Instructions to follow: Taking the line with "- Maintain Zitadel" as the first and the line with "- Admin onboarding automation" as the last, set down exactly every line in that range from the entries below, and no more.

Data for the task:

Start of Block

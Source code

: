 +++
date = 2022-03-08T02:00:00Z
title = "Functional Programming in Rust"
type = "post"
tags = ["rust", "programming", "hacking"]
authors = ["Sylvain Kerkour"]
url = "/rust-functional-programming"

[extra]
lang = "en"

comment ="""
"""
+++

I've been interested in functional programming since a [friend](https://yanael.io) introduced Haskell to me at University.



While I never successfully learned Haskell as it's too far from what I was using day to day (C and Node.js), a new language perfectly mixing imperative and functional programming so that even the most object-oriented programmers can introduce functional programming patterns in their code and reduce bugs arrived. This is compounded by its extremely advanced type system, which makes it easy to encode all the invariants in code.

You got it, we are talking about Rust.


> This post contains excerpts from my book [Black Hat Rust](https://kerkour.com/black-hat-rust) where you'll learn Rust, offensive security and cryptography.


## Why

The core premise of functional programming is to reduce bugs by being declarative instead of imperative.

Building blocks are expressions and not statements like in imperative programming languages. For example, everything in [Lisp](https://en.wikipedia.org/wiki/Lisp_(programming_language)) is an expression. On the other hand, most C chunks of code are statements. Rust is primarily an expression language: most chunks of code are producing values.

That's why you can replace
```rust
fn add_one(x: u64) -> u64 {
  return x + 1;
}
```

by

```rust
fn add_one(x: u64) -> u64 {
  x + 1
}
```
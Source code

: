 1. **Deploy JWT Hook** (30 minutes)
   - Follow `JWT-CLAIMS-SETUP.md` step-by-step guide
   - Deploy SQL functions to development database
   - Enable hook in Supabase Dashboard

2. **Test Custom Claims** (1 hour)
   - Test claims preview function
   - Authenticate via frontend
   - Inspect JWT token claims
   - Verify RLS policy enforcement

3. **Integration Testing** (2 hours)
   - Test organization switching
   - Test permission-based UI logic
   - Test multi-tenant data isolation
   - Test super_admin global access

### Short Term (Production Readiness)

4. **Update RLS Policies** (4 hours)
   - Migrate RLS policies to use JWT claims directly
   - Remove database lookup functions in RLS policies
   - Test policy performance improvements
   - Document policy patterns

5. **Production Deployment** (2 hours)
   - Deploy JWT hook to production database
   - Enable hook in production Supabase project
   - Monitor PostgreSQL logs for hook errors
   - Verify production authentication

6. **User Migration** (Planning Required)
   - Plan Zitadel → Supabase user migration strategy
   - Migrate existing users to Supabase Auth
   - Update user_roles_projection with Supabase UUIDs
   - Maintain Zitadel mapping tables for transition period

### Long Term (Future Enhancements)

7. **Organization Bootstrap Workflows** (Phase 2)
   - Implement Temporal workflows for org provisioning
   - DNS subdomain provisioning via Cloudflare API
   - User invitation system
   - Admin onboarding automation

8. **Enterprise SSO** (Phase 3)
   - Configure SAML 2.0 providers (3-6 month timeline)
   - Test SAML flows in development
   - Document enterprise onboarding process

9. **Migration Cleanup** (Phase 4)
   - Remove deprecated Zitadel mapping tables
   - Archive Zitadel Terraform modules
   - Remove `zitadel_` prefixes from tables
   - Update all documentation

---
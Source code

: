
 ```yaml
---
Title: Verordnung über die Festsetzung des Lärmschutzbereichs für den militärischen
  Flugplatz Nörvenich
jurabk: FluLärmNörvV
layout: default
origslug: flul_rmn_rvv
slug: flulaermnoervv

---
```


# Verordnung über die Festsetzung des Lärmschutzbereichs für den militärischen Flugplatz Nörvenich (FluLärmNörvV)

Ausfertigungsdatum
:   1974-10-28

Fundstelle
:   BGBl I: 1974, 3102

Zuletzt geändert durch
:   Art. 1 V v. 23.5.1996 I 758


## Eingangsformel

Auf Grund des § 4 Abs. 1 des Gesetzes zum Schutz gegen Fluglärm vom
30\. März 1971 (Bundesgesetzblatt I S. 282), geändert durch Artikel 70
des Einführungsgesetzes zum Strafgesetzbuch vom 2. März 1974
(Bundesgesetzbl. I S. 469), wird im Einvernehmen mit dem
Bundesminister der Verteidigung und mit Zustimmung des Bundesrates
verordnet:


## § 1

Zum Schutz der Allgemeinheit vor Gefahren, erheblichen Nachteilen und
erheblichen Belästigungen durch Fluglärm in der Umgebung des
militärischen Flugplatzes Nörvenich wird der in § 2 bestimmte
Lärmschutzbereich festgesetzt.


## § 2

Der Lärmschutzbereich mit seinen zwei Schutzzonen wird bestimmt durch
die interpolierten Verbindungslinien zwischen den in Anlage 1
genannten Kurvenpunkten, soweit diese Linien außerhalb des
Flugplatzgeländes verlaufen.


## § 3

End of Block

Written reply:
   - Maintain Zitadel mapping tables for transition period

### Long Term (Future Enhancements)

7. **Organization Bootstrap Workflows** (Phase 2)
   - Implement Temporal workflows for org provisioning
   - DNS subdomain provisioning via Cloudflare API
   - User invitation system
   - Admin onboarding automation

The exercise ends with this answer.